**EXCERPTED RECORDS**
+++++

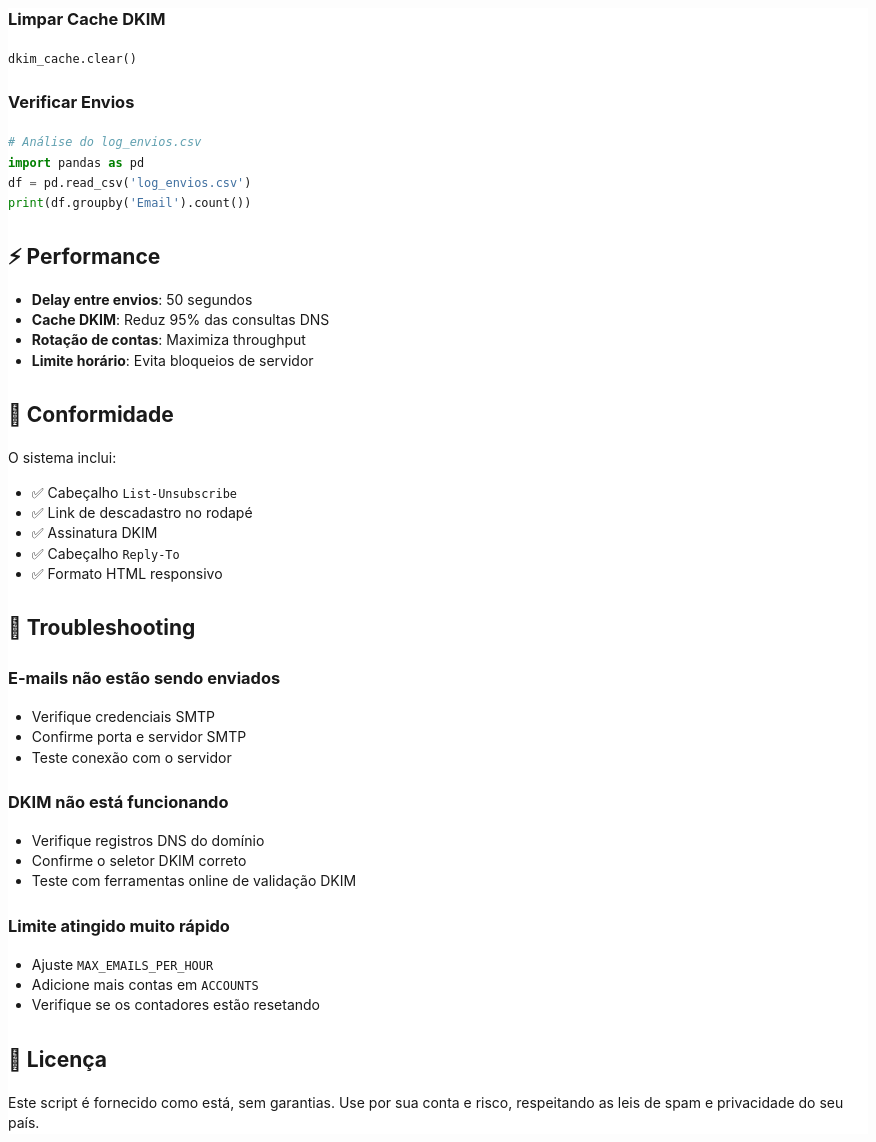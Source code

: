 ### Limpar Cache DKIM
```python
dkim_cache.clear()
```

### Verificar Envios
```python
# Análise do log_envios.csv
import pandas as pd
df = pd.read_csv('log_envios.csv')
print(df.groupby('Email').count())
```

## ⚡ Performance

- **Delay entre envios**: 50 segundos
- **Cache DKIM**: Reduz 95% das consultas DNS
- **Rotação de contas**: Maximiza throughput
- **Limite horário**: Evita bloqueios de servidor

## 📧 Conformidade

O sistema inclui:
- ✅ Cabeçalho `List-Unsubscribe`
- ✅ Link de descadastro no rodapé
- ✅ Assinatura DKIM
- ✅ Cabeçalho `Reply-To`
- ✅ Formato HTML responsivo

## 🐛 Troubleshooting

### E-mails não estão sendo enviados
- Verifique credenciais SMTP
- Confirme porta e servidor SMTP
- Teste conexão com o servidor

### DKIM não está funcionando
- Verifique registros DNS do domínio
- Confirme o seletor DKIM correto
- Teste com ferramentas online de validação DKIM

### Limite atingido muito rápido
- Ajuste `MAX_EMAILS_PER_HOUR`
- Adicione mais contas em `ACCOUNTS`
- Verifique se os contadores estão resetando

## 📄 Licença

Este script é fornecido como está, sem garantias. Use por sua conta e risco, respeitando as leis de spam e privacidade do seu país.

+++++

**TRY IT**
Your task is to retype, exactly and only, the lines from the one with "### DKIM não está funcionando" through the final line above.

**SOLUTION TO THIS EXERCISE**
### DKIM não está funcionando
- Verifique registros DNS do domínio
- Confirme o seletor DKIM correto
- Teste com ferramentas online de validação DKIM

### Limite atingido muito rápido
- Ajuste `MAX_EMAILS_PER_HOUR`
- Adicione mais contas em `ACCOUNTS`
- Verifique se os contadores estão resetando

## 📄 Licença

Este script é fornecido como está, sem garantias. Use por sua conta e risco, respeitando as leis de spam e privacidade do seu país.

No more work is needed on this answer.